Monday, January 16, 2012

Melancholy Monday

I try to stay away from the melancholy wallow of self-pity, but it seems my blog is the best outlet for the trying times.  You see, I can pour my woes out into the vast universe of cyber-space, convince myself that someout there will listen, care, or maybe even sympathize....and maybe, just maybe - I will feel better having done so.

So here's my attempt at the above-mentioned logic.  Owning a farm is tougher than I ever imagined.  I suppose it wouldn't be so bad if you had a big enough place.  If I had ten boarders, losing one wouldn't be a big deal.  But when you only have a spot for one, or two at most, losing one will devastate you, in the financial sense.  All of a sudden, everything comes crashing down as your sole responsibility once again, and it can be really tough. 

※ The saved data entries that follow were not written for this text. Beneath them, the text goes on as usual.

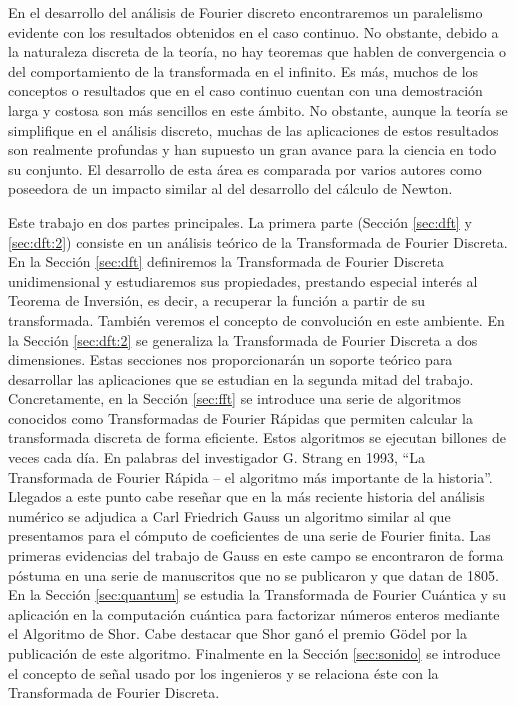 \documentclass{article}
\begin{document}

En el desarrollo del análisis de Fourier discreto encontraremos un paralelismo evidente con los resultados obtenidos en el caso continuo. No obstante, debido a la naturaleza discreta de la teoría, no hay teoremas que hablen de convergencia o del comportamiento de la transformada en el infinito. Es más, muchos de los conceptos o resultados que en el caso continuo cuentan con una demostración larga y costosa son más sencillos en este ámbito. No obstante, aunque la teoría se simplifique en el análisis discreto, muchas de las aplicaciones de estos resultados son realmente profundas y han supuesto un gran avance para la ciencia en todo su conjunto. El desarrollo de esta área es comparada por varios autores como poseedora de un impacto similar al del desarrollo del cálculo de Newton.

Este trabajo en dos partes principales. La primera parte (Sección \ref{sec:dft} y \ref{sec:dft:2}) consiste en un análisis teórico de la Transformada de Fourier Discreta. En la Sección \ref{sec:dft} definiremos la Transformada de Fourier Discreta unidimensional y estudiaremos sus propiedades, prestando especial interés al Teorema de Inversión, es decir, a recuperar la función a partir de su transformada. También veremos el concepto de convolución en este ambiente. En la Sección \ref{sec:dft:2} se generaliza la Transformada de Fourier Discreta a dos dimensiones. Estas secciones nos proporcionarán un soporte teórico para desarrollar las aplicaciones que se estudian en la segunda mitad del trabajo.  Concretamente, en la Sección \ref{sec:fft} se introduce una serie de algoritmos conocidos como Transformadas de Fourier Rápidas que permiten calcular la transformada discreta de forma eficiente. Estos algoritmos se ejecutan billones de veces cada día. En palabras del investigador G. Strang en 1993, ``La Transformada de Fourier Rápida -- el algoritmo más importante de la historia''. Llegados a este punto cabe reseñar que en la más reciente historia del análisis numérico se adjudica a Carl Friedrich Gauss un algoritmo similar al que presentamos para el cómputo de coeficientes de una serie de Fourier finita. Las primeras evidencias del trabajo de Gauss en este campo se encontraron de forma póstuma en una serie de manuscritos que no se publicaron y que datan de 1805. En la Sección \ref{sec:quantum} se estudia la Transformada de Fourier Cuántica y su aplicación en la computación cuántica para factorizar números enteros mediante el Algoritmo de Shor. Cabe destacar que Shor ganó el premio G\"odel por la publicación de este algoritmo. Finalmente en la Sección \ref{sec:sonido} se introduce el concepto de señal usado por los ingenieros y se relaciona éste con la Transformada de Fourier Discreta.
\end{document}
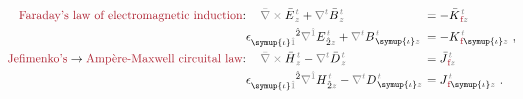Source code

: \begin{subequations} \label{eq:Curl-EH}
	\abovedisplayskip=-8pt
\begin{align}
	\hspace{-0.5em}\textcolor{Maroon}{\text{Faraday's law of electromagnetic induction}}\text{:}&\hspace{1.2em} \mathcolor{gray}{\bar{\nabla} \times} \bar{E}^{\;\!\mathcolor{gray}{t}}_{\;\!\mathcolor{gray}{z}} + \mathcolor{gray}{\nabla^t} \bar{B}^{\;\!\mathcolor{gray}{t}}_{\;\!\mathcolor{gray}{z}} \hspace{-0.9em} &&= - \bar{K}^{\;\!\mathcolor{gray}{t}}_{\;\!\textcolor{Maroon}{\text{f}}\mathcolor{gray}{z}} \label{eq:Curl-EK} \\ 
	\hspace{-0.5em}&\epsilon^{\hphantom{\symup{\iota}\hat{1}}\hat{2}}_{\symup{\iota}\mathcolor{gray}{\hat{1}}} \mathcolor{gray}{\nabla^{\hat{1}}} E^{\;\!\mathcolor{gray}{t}}_{\;\! \hat{2}\mathcolor{gray}{z}} + \mathcolor{gray}{\nabla^t} B^{\;\!\mathcolor{gray}{t}}_{\;\! \symup{\iota}\mathcolor{gray}{z}} \hspace{-0.9em} &&= - {K}^{\;\!\mathcolor{gray}{t}}_{\;\! \textcolor{Maroon}{\text{f}} \symup{\iota}\mathcolor{gray}{z}}~, \label{eq:curl-EK} \\ 
	\hspace{-0.5em}\textcolor{Maroon}{\text{Jefimenko's}} \to \textcolor{Maroon}{\text{Amp\`{e}re-Maxwell circuital law}}\text{:}&\hspace{1.2em} \mathcolor{gray}{\bar{\nabla} \times} \bar{H}^{\;\!\mathcolor{gray}{t}}_{\;\!\mathcolor{gray}{z}} - \mathcolor{gray}{\nabla^t} \bar{D}^{\;\!\mathcolor{gray}{t}}_{\;\!\mathcolor{gray}{z}} \hspace{-0.9em} &&= \bar{J}^{\;\!\mathcolor{gray}{t}}_{\;\!\textcolor{Maroon}{\text{f}}\mathcolor{gray}{z}} \label{eq:Curl-H} \\ 
	\hspace{-0.5em}&\epsilon^{\hphantom{\symup{\iota}\hat{1}}\hat{2}}_{\symup{\iota}\mathcolor{gray}{\hat{1}}} \mathcolor{gray}{\nabla^{\hat{1}}} H^{\;\!\mathcolor{gray}{t}}_{\;\! \hat{2}\mathcolor{gray}{z}} - \mathcolor{gray}{\nabla^t} D^{\;\!\mathcolor{gray}{t}}_{\;\! \symup{\iota}\mathcolor{gray}{z}} \hspace{-0.9em} &&= J^{\;\!\mathcolor{gray}{t}}_{\;\! \textcolor{Maroon}{\text{f}} \symup{\iota}\mathcolor{gray}{z}}~. \label{eq:curl-H}
\end{align}
\end{subequations}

I keep telling myself to hold the course, that everything will fall into place over time.  Sometimes, you just have to take a moment to wallow.  Come on - everyone does it.  I'm not going to pretend that I am any more emotionally mature than the next guy.  I have my breaking points, just like anyone else.  So this morning I have been wallowing, and now, I am trying to make the transition to doing something about it.

Here's my first problem.  I rent my farm.  I don't own it, so I can't afford to sink tons of money (not that I even have it, in the first place!) into the property, knowing I will never have any kind of return on my investment.   Secondly, the property is pretty heavily wooded.  I didn't find it to be that big of a deal, but it is becoming increasingly obvious that this will be a concern for a lot of potential boarders that we have shown around in the past few months.  Thirdly, we are not a fancy facility.  We are fairly basic, but I know we both take a lot of pride in the way we care for our horses.  But we don't have a nice ring to tote in advertisements, we don't have gorgeous three-board fencing, we don't have acres and acres of wide-open grass.  I have managed to be content with exactly what we have available to us - but perhaps that is just the pride of ownership?  Apparently that must be the case, because we can't seem to get anyone else to agree with us.

Okay, before this post gets any more depressing, it's time to evolve back to my chipper self, and share my plan.  I can't do a lot about problem one, the fact that I don't own the farm.  I basically have to suck it up and deal with it, and try to make the wisest choices possible.  The woods, however, I am preparing to tackle.  I put an inquiry out to my landlord to talk about doing some clearing on the property, and I should hopefully hear something back in the next day or two.  I am considering bringing in a professional to take a lot of the hardwoods out.  It would be a massive undertaking, when you consider the stump grinding, tilling, fertilizing, and seeding it would take to change around the property.  But apparently it may be warranted to make our farm a success.  So we are going to see how that turns out.  One step at a time, right??


  1. One day, when you read about your journey as a piece of your life history, you will feel that the path taken was worth it. Now it's hard, but then... who knows! Keep at it girl! You have the wisdom to work through it.

  2. Sometimes its hard to see the forest for the trees. (Pun intended) I am an advocate of wallowing to a point and then rolling up your sleeves to get work done, which I think is what you are doing. Keep your chin up and eye on the prize.

    I would think if you clear some trail riding paths, that would make the property really attractive to people. I know I love nothing more than riding through the tress (even though I haven't done that in a long time.)